What to work on
Search the entries for the word "subsection" and return every line where it is found.

Stored data entries:
* * * * *
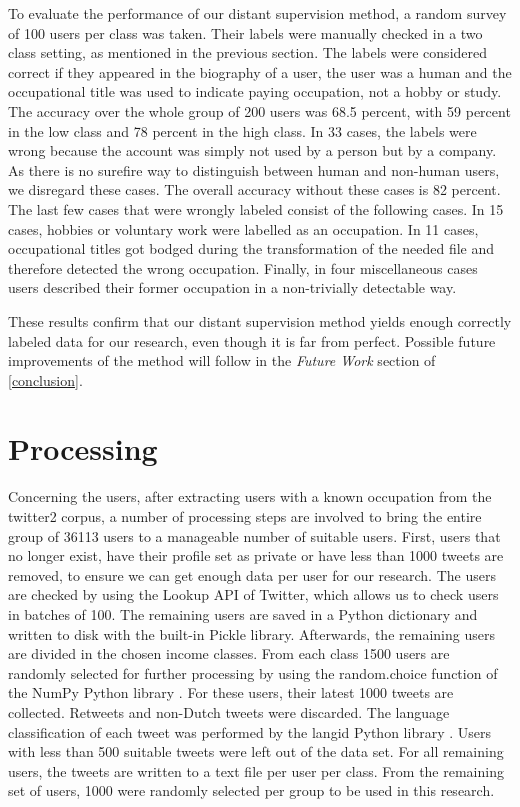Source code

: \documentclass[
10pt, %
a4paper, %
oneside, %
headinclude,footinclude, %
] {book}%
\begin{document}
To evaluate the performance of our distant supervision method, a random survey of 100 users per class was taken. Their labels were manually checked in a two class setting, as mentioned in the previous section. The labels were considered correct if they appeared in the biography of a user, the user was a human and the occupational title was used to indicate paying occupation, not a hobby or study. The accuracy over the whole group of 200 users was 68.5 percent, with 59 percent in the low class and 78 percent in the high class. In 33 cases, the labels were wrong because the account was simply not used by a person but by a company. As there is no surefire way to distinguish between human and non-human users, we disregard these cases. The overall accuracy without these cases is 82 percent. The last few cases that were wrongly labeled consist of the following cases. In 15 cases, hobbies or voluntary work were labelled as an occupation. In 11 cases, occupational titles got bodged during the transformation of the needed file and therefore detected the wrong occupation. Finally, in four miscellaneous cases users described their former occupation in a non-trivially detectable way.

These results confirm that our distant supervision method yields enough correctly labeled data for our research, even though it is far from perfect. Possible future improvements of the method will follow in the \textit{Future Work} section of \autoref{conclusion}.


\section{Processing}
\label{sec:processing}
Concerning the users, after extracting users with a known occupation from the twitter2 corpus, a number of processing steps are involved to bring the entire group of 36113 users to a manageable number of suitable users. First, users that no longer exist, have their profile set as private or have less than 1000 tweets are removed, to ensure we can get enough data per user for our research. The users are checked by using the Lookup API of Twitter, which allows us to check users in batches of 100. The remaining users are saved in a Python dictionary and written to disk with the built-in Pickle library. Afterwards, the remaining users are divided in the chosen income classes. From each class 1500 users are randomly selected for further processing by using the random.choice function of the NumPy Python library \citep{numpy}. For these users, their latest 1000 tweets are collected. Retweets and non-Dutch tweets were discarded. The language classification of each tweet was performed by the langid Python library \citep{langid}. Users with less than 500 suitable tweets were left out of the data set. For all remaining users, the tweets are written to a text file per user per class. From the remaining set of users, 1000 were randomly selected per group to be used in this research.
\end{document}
* * * * *
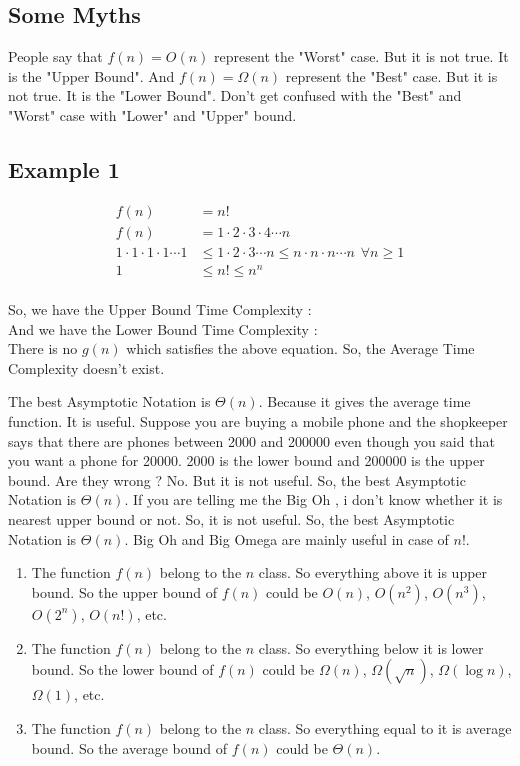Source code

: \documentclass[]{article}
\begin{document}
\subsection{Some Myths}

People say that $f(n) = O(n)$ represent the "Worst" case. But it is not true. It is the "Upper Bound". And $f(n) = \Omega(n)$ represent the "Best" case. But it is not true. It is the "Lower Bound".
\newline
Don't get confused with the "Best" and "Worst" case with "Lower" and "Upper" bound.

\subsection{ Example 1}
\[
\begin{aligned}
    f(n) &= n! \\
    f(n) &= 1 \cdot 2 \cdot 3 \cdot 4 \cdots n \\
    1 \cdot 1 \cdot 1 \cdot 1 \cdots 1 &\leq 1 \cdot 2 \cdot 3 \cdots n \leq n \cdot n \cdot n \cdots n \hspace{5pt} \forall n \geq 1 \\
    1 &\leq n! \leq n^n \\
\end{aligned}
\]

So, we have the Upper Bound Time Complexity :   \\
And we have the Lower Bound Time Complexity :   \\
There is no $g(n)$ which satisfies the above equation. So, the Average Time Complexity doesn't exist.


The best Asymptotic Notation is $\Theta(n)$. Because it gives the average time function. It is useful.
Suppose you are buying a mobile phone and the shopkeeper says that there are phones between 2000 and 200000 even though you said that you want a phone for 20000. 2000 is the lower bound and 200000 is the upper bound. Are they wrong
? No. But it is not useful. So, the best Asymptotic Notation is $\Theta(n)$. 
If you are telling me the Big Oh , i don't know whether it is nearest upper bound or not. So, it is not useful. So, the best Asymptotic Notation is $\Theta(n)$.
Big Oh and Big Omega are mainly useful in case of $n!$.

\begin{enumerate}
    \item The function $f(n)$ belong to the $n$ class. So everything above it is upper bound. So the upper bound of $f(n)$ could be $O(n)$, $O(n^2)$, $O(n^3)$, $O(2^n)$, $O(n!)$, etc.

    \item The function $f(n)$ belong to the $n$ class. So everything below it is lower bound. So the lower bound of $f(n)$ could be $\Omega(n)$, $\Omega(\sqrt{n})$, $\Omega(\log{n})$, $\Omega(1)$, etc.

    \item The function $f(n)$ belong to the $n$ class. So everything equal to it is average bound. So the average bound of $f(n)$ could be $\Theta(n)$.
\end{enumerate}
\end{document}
* * * * *
Response to the exercise
\subsection{Some Myths}
\subsection{ Example 1}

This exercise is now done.